EXERCISE REQUIREMENTS » Transcribe the listing in full, word for word; pictures do not belong in the copy.

##########

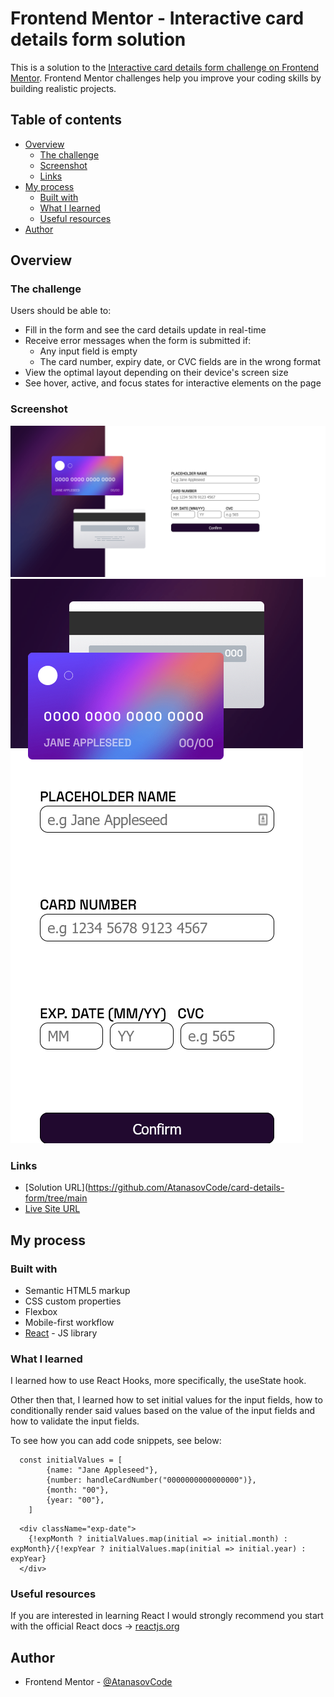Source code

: # Frontend Mentor - Interactive card details form solution

This is a solution to the [Interactive card details form challenge on Frontend Mentor](https://www.frontendmentor.io/challenges/interactive-card-details-form-XpS8cKZDWw). Frontend Mentor challenges help you improve your coding skills by building realistic projects. 

## Table of contents

- [Overview](#overview)
  - [The challenge](#the-challenge)
  - [Screenshot](#screenshot)
  - [Links](#links)
- [My process](#my-process)
  - [Built with](#built-with)
  - [What I learned](#what-i-learned)
  - [Useful resources](#useful-resources)
- [Author](#author)

## Overview

### The challenge

Users should be able to:

- Fill in the form and see the card details update in real-time
- Receive error messages when the form is submitted if:
  - Any input field is empty
  - The card number, expiry date, or CVC fields are in the wrong format
- View the optimal layout depending on their device's screen size
- See hover, active, and focus states for interactive elements on the page

### Screenshot

![](./src/assets/screenshots/desktop.png)
![](./src/assets/screenshots/mobile.png)


### Links

- [Solution URL](https://github.com/AtanasovCode/card-details-form/tree/main
- [Live Site URL](https://card-details-form.netlify.app)

## My process

### Built with

- Semantic HTML5 markup
- CSS custom properties
- Flexbox
- Mobile-first workflow
- [React](https://reactjs.org/) - JS library



### What I learned

I learned how to use React Hooks, more specifically, the useState hook. 

Other then that, I learned how to set initial values for the input fields, how to conditionally render said 
values based on the value of the input fields and how to validate the input fields. 

To see how you can add code snippets, see below:

```
  const initialValues = [
        {name: "Jane Appleseed"},
        {number: handleCardNumber("0000000000000000")},
        {month: "00"},
        {year: "00"},
    ]
```

```
  <div className="exp-date">
    {!expMonth ? initialValues.map(initial => initial.month) : expMonth}/{!expYear ? initialValues.map(initial => initial.year) : expYear}
  </div>
```


### Useful resources

If you are interested in learning React I would strongly recommend you start with the official React docs ->
[reactjs.org](https://reactjs.org/)

## Author

- Frontend Mentor - [@AtanasovCode](https://www.frontendmentor.io/profile/AtanasovCode)

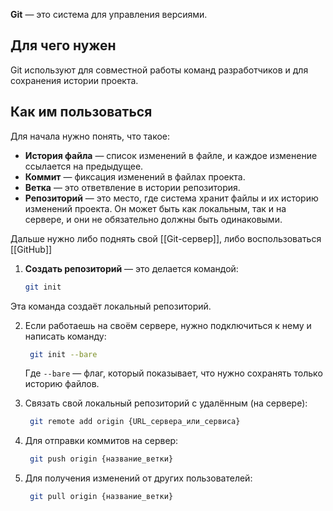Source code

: **Git** — это система для управления версиями.

## Для чего нужен  
Git используют для совместной работы команд разработчиков и для сохранения истории проекта.

## Как им пользоваться  
Для начала нужно понять, что такое:  
- **История файла** — список изменений в файле, и каждое изменение ссылается на предыдущее.  
- **Коммит** — фиксация изменений в файлах проекта.  
- **Ветка** — это ответвление в истории репозитория.  
- **Репозиторий** — это место, где система хранит файлы и их историю изменений проекта. Он может быть как локальным, так и на сервере, и они не обязательно должны быть одинаковыми.

Дальше нужно либо поднять свой [[Git-сервер]], либо воспользоваться [[GitHub]] 

1. **Создать репозиторий** — это делается командой:  
   ```bash
   git init
	```

Эта команда создаёт локальный репозиторий.

2. Если работаешь на своём сервере, нужно подключиться к нему и написать команду:
    
   ```bash
    git init --bare
    ```
    
    Где `--bare` — флаг, который показывает, что нужно сохранять только историю файлов.
    
3. Связать свой локальный репозиторий с удалённым (на сервере):
    
   ```bash
    git remote add origin {URL_сервера_или_сервиса}
    ```
    
4. Для отправки коммитов на сервер:
    
   ```bash
    git push origin {название_ветки}
    ```
    
5. Для получения изменений от других пользователей:
    
   ```bash
    git pull origin {название_ветки}
    ```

##########

RESULT BELOW »
Source code

: # Frontend Mentor - Interactive card details form solution

This is a solution to the [Interactive card details form challenge on Frontend Mentor](https://www.frontendmentor.io/challenges/interactive-card-details-form-XpS8cKZDWw). Frontend Mentor challenges help you improve your coding skills by building realistic projects. 

## Table of contents

- [Overview](#overview)
  - [The challenge](#the-challenge)
  - [Screenshot](#screenshot)
  - [Links](#links)
- [My process](#my-process)
  - [Built with](#built-with)
  - [What I learned](#what-i-learned)
  - [Useful resources](#useful-resources)
- [Author](#author)

## Overview

### The challenge

Users should be able to:

- Fill in the form and see the card details update in real-time
- Receive error messages when the form is submitted if:
  - Any input field is empty
  - The card number, expiry date, or CVC fields are in the wrong format
- View the optimal layout depending on their device's screen size
- See hover, active, and focus states for interactive elements on the page

### Screenshot

![](./src/assets/screenshots/desktop.png)
![](./src/assets/screenshots/mobile.png)


### Links

- [Solution URL](https://github.com/AtanasovCode/card-details-form/tree/main
- [Live Site URL](https://card-details-form.netlify.app)

## My process

### Built with

- Semantic HTML5 markup
- CSS custom properties
- Flexbox
- Mobile-first workflow
- [React](https://reactjs.org/) - JS library



### What I learned

I learned how to use React Hooks, more specifically, the useState hook. 

Other then that, I learned how to set initial values for the input fields, how to conditionally render said 
values based on the value of the input fields and how to validate the input fields. 

To see how you can add code snippets, see below:

```
  const initialValues = [
        {name: "Jane Appleseed"},
        {number: handleCardNumber("0000000000000000")},
        {month: "00"},
        {year: "00"},
    ]
```

```
  <div className="exp-date">
    {!expMonth ? initialValues.map(initial => initial.month) : expMonth}/{!expYear ? initialValues.map(initial => initial.year) : expYear}
  </div>
```


### Useful resources

If you are interested in learning React I would strongly recommend you start with the official React docs ->
[reactjs.org](https://reactjs.org/)

## Author

- Frontend Mentor - [@AtanasovCode](https://www.frontendmentor.io/profile/AtanasovCode)

Source code

: **Git** — это система для управления версиями.

## Для чего нужен  
Git используют для совместной работы команд разработчиков и для сохранения истории проекта.

## Как им пользоваться  
Для начала нужно понять, что такое:  
- **История файла** — список изменений в файле, и каждое изменение ссылается на предыдущее.  
- **Коммит** — фиксация изменений в файлах проекта.  
- **Ветка** — это ответвление в истории репозитория.  
- **Репозиторий** — это место, где система хранит файлы и их историю изменений проекта. Он может быть как локальным, так и на сервере, и они не обязательно должны быть одинаковыми.

Дальше нужно либо поднять свой [[Git-сервер]], либо воспользоваться [[GitHub]] 

1. **Создать репозиторий** — это делается командой:  
   ```bash
   git init
	```

Эта команда создаёт локальный репозиторий.

2. Если работаешь на своём сервере, нужно подключиться к нему и написать команду:
    
   ```bash
    git init --bare
    ```
    
    Где `--bare` — флаг, который показывает, что нужно сохранять только историю файлов.
    
3. Связать свой локальный репозиторий с удалённым (на сервере):
    
   ```bash
    git remote add origin {URL_сервера_или_сервиса}
    ```
    
4. Для отправки коммитов на сервер:
    
   ```bash
    git push origin {название_ветки}
    ```
    
5. Для получения изменений от других пользователей:
    
   ```bash
    git pull origin {название_ветки}
    ```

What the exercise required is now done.